Published in final edited form as: Cell Rep. 2023 Apr 18;42(5):112443. doi: 10.1016/j.celrep.2023.112443

Figure 2. Neutralization of Omicron XBB.1.5, CH.1.1, and CA.3.1 subvariants by sera of bivalent or monovalent mRNA vaccinated healthcare workers (HCWs) and BA.4/5 wave infection.

Figure 2.

Neutralizing antibody titers were determined using lentiviral pseudotypes carrying each of the indicated S proteins of the Omicron subvariants. They were compared against BA.4/5 and/or respective parental Omicron subvariants as specified in the text.
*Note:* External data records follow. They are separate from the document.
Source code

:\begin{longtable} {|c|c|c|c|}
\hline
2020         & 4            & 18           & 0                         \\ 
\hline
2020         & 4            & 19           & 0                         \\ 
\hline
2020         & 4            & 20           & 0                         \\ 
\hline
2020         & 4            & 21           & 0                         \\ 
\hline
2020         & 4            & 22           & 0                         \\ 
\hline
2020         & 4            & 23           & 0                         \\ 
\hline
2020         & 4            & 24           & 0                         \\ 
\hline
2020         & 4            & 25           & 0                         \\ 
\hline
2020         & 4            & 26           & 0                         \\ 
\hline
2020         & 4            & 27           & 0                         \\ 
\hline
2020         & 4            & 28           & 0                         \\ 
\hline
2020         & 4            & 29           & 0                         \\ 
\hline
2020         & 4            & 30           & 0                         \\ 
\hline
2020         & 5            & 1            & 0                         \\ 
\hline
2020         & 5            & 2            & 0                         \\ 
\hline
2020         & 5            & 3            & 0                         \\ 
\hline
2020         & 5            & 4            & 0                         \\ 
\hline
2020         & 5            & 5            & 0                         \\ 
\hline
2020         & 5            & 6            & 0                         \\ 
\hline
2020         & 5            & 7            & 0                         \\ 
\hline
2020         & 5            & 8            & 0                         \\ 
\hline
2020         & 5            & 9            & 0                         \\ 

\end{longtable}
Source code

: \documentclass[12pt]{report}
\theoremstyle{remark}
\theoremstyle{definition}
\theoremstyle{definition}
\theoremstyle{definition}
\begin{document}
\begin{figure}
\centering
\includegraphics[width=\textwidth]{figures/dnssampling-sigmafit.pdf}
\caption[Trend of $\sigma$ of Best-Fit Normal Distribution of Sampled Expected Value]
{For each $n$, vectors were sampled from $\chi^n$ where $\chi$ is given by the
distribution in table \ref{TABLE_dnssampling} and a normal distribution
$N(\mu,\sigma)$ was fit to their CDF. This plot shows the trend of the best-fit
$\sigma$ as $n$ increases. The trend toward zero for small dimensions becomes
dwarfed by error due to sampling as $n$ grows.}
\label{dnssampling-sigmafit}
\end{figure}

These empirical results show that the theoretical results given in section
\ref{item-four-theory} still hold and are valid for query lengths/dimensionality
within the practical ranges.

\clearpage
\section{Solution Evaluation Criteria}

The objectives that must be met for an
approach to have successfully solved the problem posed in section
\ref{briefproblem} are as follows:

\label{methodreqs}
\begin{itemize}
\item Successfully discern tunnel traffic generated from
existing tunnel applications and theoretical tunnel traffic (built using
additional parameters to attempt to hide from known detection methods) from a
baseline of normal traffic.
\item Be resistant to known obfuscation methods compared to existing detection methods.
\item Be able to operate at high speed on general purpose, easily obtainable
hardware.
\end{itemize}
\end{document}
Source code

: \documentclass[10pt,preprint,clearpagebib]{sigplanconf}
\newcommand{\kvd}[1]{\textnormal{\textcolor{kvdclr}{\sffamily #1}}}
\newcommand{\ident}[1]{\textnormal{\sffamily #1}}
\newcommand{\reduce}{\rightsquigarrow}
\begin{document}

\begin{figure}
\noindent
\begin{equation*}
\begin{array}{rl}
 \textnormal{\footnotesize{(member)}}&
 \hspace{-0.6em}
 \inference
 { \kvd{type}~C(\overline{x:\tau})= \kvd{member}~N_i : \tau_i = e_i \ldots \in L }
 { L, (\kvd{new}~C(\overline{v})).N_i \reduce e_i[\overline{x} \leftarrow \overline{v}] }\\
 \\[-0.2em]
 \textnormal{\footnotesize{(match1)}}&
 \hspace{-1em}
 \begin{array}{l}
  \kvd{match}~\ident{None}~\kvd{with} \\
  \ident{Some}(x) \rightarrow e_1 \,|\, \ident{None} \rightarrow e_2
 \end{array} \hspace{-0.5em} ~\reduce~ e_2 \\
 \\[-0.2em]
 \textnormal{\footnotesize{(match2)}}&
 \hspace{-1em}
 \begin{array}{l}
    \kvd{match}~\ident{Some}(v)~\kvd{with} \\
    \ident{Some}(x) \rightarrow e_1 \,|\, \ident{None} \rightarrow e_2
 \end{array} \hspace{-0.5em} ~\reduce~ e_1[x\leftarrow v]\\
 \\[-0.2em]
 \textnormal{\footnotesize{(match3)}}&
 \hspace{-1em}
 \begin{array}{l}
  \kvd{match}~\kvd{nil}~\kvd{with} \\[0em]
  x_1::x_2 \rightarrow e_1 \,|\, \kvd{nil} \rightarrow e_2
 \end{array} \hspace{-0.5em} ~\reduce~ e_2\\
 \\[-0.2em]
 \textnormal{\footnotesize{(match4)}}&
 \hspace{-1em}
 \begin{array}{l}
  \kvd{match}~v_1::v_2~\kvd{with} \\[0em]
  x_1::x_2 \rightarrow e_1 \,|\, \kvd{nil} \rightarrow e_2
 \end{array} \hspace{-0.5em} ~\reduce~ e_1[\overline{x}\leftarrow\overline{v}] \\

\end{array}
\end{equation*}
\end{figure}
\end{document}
The cohorts included sera from 14 HCWs that received 3 monovalent doses of mRNA vaccine plus a dose of bivalent mRNA vaccine (n = 14) (A and D), 15 sera from HCWs that only received three doses of monovalent mRNA vaccine (B and E), and 20 sera from BA.4/5-wave SARS-CoV-2-infected first responders and household contacts that tested positive during the BA.4/5 wave of infection in Columbus, Ohio (C and F). Bars represent geometric means with 95% confidence intervals. Geometric mean NT50 values are displayed for each subvariant on the top. Statistical significance was determined using log10-transformed NT50 values to better approximate normality. Comparisons between multiple groups were made using a one-way ANOVA with Bonferroni post-test. Comparisons between two groups were performed using a paired, two-tailed Student’s t test with Welch’s correction. Dashed lines indicate the threshold of detection (80 for monovalent and bivalent mRNA vaccinees and 40 for BA.4/5 infection cohort). p values are displayed as ns p > 0.05, *p < 0.05, **p < 0.01, ***p < 0.001, ****p < 0.0001. Heatmaps in (D)–(F) depict neutralizing antibody titers by each individual against each Omicron subvariant tested. Asterisk in (D) indicates the individual infected by SARSCoV-2 within 6 months before the sera sample collection, and asterisk in (F) indicates the individuals who had received three doses of mRNA vaccine before infection.